Mount Cottrell Dry Stone Wall Precinct - Statement of Significance
The Mount Cottrell Dry Stone Wall Precinct is a group of characteristic and distinctive Shire of Melton walls built c.late 1850s to 1870s. The precinct is significant at the LOCAL level for its contributory association with the geologically and historically significant Mount Cottrell; for its demonstration of rural settlement patterns; for its association with Victoria's seminal pastoral industry and in particular the Clarke family; for its association with several small farms whose wall styles and patterns contrast to those of Clarke; for its other historical associations, including post-contact conflict between the native and invading populations, gold-rush land speculators, Melton's first pound, and the issue of closed roads on pastoral estates; for its demonstration of skilled craftsmanship; and for its potential to provide both research and educative information regarding nineteenth century farming and pastoral practices on Melbourne's western plains.

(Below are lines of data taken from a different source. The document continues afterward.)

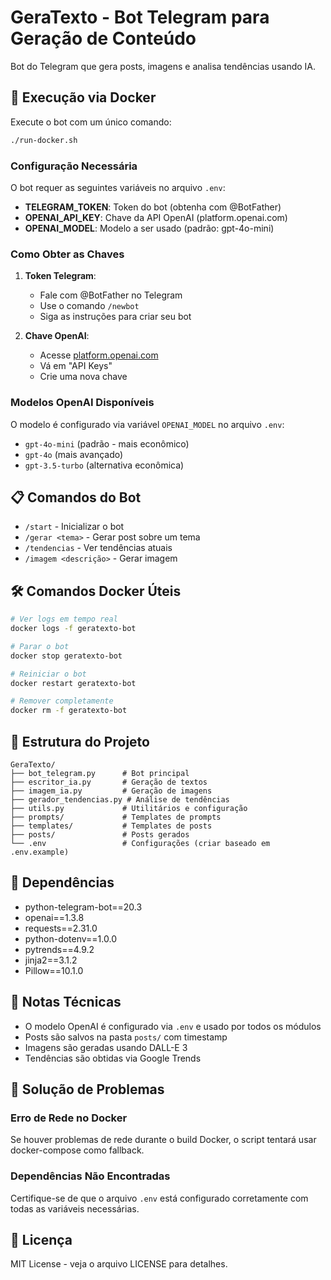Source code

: # GeraTexto - Bot Telegram para Geração de Conteúdo

Bot do Telegram que gera posts, imagens e analisa tendências usando IA.

## 🚀 Execução via Docker

Execute o bot com um único comando:

```bash
./run-docker.sh
```

### Configuração Necessária

O bot requer as seguintes variáveis no arquivo `.env`:

- **TELEGRAM_TOKEN**: Token do bot (obtenha com @BotFather)
- **OPENAI_API_KEY**: Chave da API OpenAI (platform.openai.com)
- **OPENAI_MODEL**: Modelo a ser usado (padrão: gpt-4o-mini)

### Como Obter as Chaves

1. **Token Telegram**: 
   - Fale com @BotFather no Telegram
   - Use o comando `/newbot`
   - Siga as instruções para criar seu bot

2. **Chave OpenAI**:
   - Acesse [platform.openai.com](https://platform.openai.com)
   - Vá em "API Keys"
   - Crie uma nova chave

### Modelos OpenAI Disponíveis

O modelo é configurado via variável `OPENAI_MODEL` no arquivo `.env`:

- `gpt-4o-mini` (padrão - mais econômico)
- `gpt-4o` (mais avançado)
- `gpt-3.5-turbo` (alternativa econômica)

## 📋 Comandos do Bot

- `/start` - Inicializar o bot
- `/gerar <tema>` - Gerar post sobre um tema
- `/tendencias` - Ver tendências atuais
- `/imagem <descrição>` - Gerar imagem

## 🛠️ Comandos Docker Úteis

```bash
# Ver logs em tempo real
docker logs -f geratexto-bot

# Parar o bot
docker stop geratexto-bot

# Reiniciar o bot
docker restart geratexto-bot

# Remover completamente
docker rm -f geratexto-bot
```

## 📁 Estrutura do Projeto

```
GeraTexto/
├── bot_telegram.py      # Bot principal
├── escritor_ia.py       # Geração de textos
├── imagem_ia.py         # Geração de imagens
├── gerador_tendencias.py # Análise de tendências
├── utils.py             # Utilitários e configuração
├── prompts/             # Templates de prompts
├── templates/           # Templates de posts
├── posts/               # Posts gerados
└── .env                 # Configurações (criar baseado em .env.example)
```

## 🔧 Dependências

- python-telegram-bot==20.3
- openai==1.3.8
- requests==2.31.0
- python-dotenv==1.0.0
- pytrends==4.9.2
- jinja2==3.1.2
- Pillow==10.1.0

## 📝 Notas Técnicas

- O modelo OpenAI é configurado via `.env` e usado por todos os módulos
- Posts são salvos na pasta `posts/` com timestamp
- Imagens são geradas usando DALL-E 3
- Tendências são obtidas via Google Trends

## 🐛 Solução de Problemas

### Erro de Rede no Docker
Se houver problemas de rede durante o build Docker, o script tentará usar docker-compose como fallback.

### Dependências Não Encontradas
Certifique-se de que o arquivo `.env` está configurado corretamente com todas as variáveis necessárias.

## 📄 Licença

MIT License - veja o arquivo LICENSE para detalhes.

The precinct has significance for the views to and from the summit of Mount Cottrell over endangered volcanic grasslands, and remnant bushland to the west.
The Mount Cottrell Dry Stone Wall Precinct is historically significant at the LOCAL level (AHC A3, A4, B2, D2). It is associated with Mount Cottrell, a landmark for the Port Phillip explorers, named after one of the members of the Port Phillip Association, and was later infamous for the site of the murder of Charles Franks. The precinct demonstrates, in the arrangement of walls and farms, the early pastoral and farming settlement patterns of Melbourne's western plains. It is significant as probably the best collection of walls expressing the Shire's nineteenth century pastoral industry, and in particular the Rockbank station, part of the estate of WJT Clarke, and his son Sir WJ Clarke. Wall F96 is the most substantial dry stone wall associated with WJT Clarke. The Mount Cottrell Road walls are of historical significance for their association with George Scarborough, and the first pound in the Melton district which operated between 1854-57.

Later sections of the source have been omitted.